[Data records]

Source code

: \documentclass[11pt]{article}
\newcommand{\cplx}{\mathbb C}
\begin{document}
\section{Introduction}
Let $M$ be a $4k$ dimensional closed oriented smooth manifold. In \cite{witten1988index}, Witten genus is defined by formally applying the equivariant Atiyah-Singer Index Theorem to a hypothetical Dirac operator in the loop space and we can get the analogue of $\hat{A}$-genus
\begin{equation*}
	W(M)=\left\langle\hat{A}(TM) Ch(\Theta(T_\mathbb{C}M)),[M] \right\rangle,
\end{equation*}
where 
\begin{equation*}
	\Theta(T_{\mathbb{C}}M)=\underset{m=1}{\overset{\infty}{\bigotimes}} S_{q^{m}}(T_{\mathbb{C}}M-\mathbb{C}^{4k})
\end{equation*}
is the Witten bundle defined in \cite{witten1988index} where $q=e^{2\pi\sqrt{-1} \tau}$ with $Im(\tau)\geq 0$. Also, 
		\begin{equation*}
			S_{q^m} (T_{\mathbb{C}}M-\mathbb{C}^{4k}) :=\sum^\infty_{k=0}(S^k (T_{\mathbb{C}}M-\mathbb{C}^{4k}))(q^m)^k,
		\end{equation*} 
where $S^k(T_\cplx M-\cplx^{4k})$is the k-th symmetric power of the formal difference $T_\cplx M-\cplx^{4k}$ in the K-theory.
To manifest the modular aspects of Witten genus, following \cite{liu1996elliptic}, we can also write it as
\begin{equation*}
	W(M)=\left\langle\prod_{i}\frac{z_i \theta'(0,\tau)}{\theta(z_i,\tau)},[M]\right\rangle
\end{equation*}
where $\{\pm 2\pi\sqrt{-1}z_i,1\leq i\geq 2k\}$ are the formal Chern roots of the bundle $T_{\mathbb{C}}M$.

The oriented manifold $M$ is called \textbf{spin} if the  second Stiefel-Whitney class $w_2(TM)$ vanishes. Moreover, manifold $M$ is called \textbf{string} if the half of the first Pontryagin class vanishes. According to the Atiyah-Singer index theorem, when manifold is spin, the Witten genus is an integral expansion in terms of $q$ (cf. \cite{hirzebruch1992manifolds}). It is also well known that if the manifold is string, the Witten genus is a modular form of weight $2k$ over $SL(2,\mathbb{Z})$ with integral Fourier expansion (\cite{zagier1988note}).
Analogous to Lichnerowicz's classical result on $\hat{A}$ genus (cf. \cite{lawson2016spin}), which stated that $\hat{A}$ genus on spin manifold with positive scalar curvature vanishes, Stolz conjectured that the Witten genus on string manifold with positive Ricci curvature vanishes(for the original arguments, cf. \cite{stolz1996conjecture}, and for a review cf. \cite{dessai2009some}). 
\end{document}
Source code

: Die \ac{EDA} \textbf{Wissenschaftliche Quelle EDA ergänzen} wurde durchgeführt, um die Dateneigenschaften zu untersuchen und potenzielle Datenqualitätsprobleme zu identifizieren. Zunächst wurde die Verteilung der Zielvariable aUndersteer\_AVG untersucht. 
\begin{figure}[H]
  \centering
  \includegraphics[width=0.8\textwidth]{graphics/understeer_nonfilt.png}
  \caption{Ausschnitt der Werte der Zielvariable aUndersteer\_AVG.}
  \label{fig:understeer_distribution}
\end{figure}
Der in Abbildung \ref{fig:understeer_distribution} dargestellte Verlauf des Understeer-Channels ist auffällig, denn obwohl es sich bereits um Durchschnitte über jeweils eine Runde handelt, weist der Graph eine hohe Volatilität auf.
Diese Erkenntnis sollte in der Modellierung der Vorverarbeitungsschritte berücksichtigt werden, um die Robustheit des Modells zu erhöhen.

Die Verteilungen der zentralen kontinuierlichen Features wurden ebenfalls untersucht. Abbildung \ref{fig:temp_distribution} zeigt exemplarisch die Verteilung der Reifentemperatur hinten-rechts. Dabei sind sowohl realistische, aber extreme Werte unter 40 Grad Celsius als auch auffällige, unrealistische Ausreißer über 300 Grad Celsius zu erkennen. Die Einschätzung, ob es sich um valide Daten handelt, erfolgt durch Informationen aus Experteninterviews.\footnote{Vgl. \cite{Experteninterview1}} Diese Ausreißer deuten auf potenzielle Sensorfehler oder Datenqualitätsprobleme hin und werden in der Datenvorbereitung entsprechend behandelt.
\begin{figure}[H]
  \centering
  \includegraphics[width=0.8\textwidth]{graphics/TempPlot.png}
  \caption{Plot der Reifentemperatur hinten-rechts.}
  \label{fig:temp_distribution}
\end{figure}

◆ **Goal of the exercise**:
Transcribe each record exactly as it is written above.

◆ **Solution**:
Source code

: \documentclass[11pt]{article}
\newcommand{\cplx}{\mathbb C}
\begin{document}
\section{Introduction}
Let $M$ be a $4k$ dimensional closed oriented smooth manifold. In \cite{witten1988index}, Witten genus is defined by formally applying the equivariant Atiyah-Singer Index Theorem to a hypothetical Dirac operator in the loop space and we can get the analogue of $\hat{A}$-genus
\begin{equation*}
	W(M)=\left\langle\hat{A}(TM) Ch(\Theta(T_\mathbb{C}M)),[M] \right\rangle,
\end{equation*}
where 
\begin{equation*}
	\Theta(T_{\mathbb{C}}M)=\underset{m=1}{\overset{\infty}{\bigotimes}} S_{q^{m}}(T_{\mathbb{C}}M-\mathbb{C}^{4k})
\end{equation*}
is the Witten bundle defined in \cite{witten1988index} where $q=e^{2\pi\sqrt{-1} \tau}$ with $Im(\tau)\geq 0$. Also, 
		\begin{equation*}
			S_{q^m} (T_{\mathbb{C}}M-\mathbb{C}^{4k}) :=\sum^\infty_{k=0}(S^k (T_{\mathbb{C}}M-\mathbb{C}^{4k}))(q^m)^k,
		\end{equation*} 
where $S^k(T_\cplx M-\cplx^{4k})$is the k-th symmetric power of the formal difference $T_\cplx M-\cplx^{4k}$ in the K-theory.
To manifest the modular aspects of Witten genus, following \cite{liu1996elliptic}, we can also write it as
\begin{equation*}
	W(M)=\left\langle\prod_{i}\frac{z_i \theta'(0,\tau)}{\theta(z_i,\tau)},[M]\right\rangle
\end{equation*}
where $\{\pm 2\pi\sqrt{-1}z_i,1\leq i\geq 2k\}$ are the formal Chern roots of the bundle $T_{\mathbb{C}}M$.

The oriented manifold $M$ is called \textbf{spin} if the  second Stiefel-Whitney class $w_2(TM)$ vanishes. Moreover, manifold $M$ is called \textbf{string} if the half of the first Pontryagin class vanishes. According to the Atiyah-Singer index theorem, when manifold is spin, the Witten genus is an integral expansion in terms of $q$ (cf. \cite{hirzebruch1992manifolds}). It is also well known that if the manifold is string, the Witten genus is a modular form of weight $2k$ over $SL(2,\mathbb{Z})$ with integral Fourier expansion (\cite{zagier1988note}).
Analogous to Lichnerowicz's classical result on $\hat{A}$ genus (cf. \cite{lawson2016spin}), which stated that $\hat{A}$ genus on spin manifold with positive scalar curvature vanishes, Stolz conjectured that the Witten genus on string manifold with positive Ricci curvature vanishes(for the original arguments, cf. \cite{stolz1996conjecture}, and for a review cf. \cite{dessai2009some}). 
\end{document}
Source code

: Die \ac{EDA} \textbf{Wissenschaftliche Quelle EDA ergänzen} wurde durchgeführt, um die Dateneigenschaften zu untersuchen und potenzielle Datenqualitätsprobleme zu identifizieren. Zunächst wurde die Verteilung der Zielvariable aUndersteer\_AVG untersucht. 
\begin{figure}[H]
  \centering
  \includegraphics[width=0.8\textwidth]{graphics/understeer_nonfilt.png}
  \caption{Ausschnitt der Werte der Zielvariable aUndersteer\_AVG.}
  \label{fig:understeer_distribution}
\end{figure}
Der in Abbildung \ref{fig:understeer_distribution} dargestellte Verlauf des Understeer-Channels ist auffällig, denn obwohl es sich bereits um Durchschnitte über jeweils eine Runde handelt, weist der Graph eine hohe Volatilität auf.
Diese Erkenntnis sollte in der Modellierung der Vorverarbeitungsschritte berücksichtigt werden, um die Robustheit des Modells zu erhöhen.

Die Verteilungen der zentralen kontinuierlichen Features wurden ebenfalls untersucht. Abbildung \ref{fig:temp_distribution} zeigt exemplarisch die Verteilung der Reifentemperatur hinten-rechts. Dabei sind sowohl realistische, aber extreme Werte unter 40 Grad Celsius als auch auffällige, unrealistische Ausreißer über 300 Grad Celsius zu erkennen. Die Einschätzung, ob es sich um valide Daten handelt, erfolgt durch Informationen aus Experteninterviews.\footnote{Vgl. \cite{Experteninterview1}} Diese Ausreißer deuten auf potenzielle Sensorfehler oder Datenqualitätsprobleme hin und werden in der Datenvorbereitung entsprechend behandelt.
\begin{figure}[H]
  \centering
  \includegraphics[width=0.8\textwidth]{graphics/TempPlot.png}
  \caption{Plot der Reifentemperatur hinten-rechts.}
  \label{fig:temp_distribution}
\end{figure}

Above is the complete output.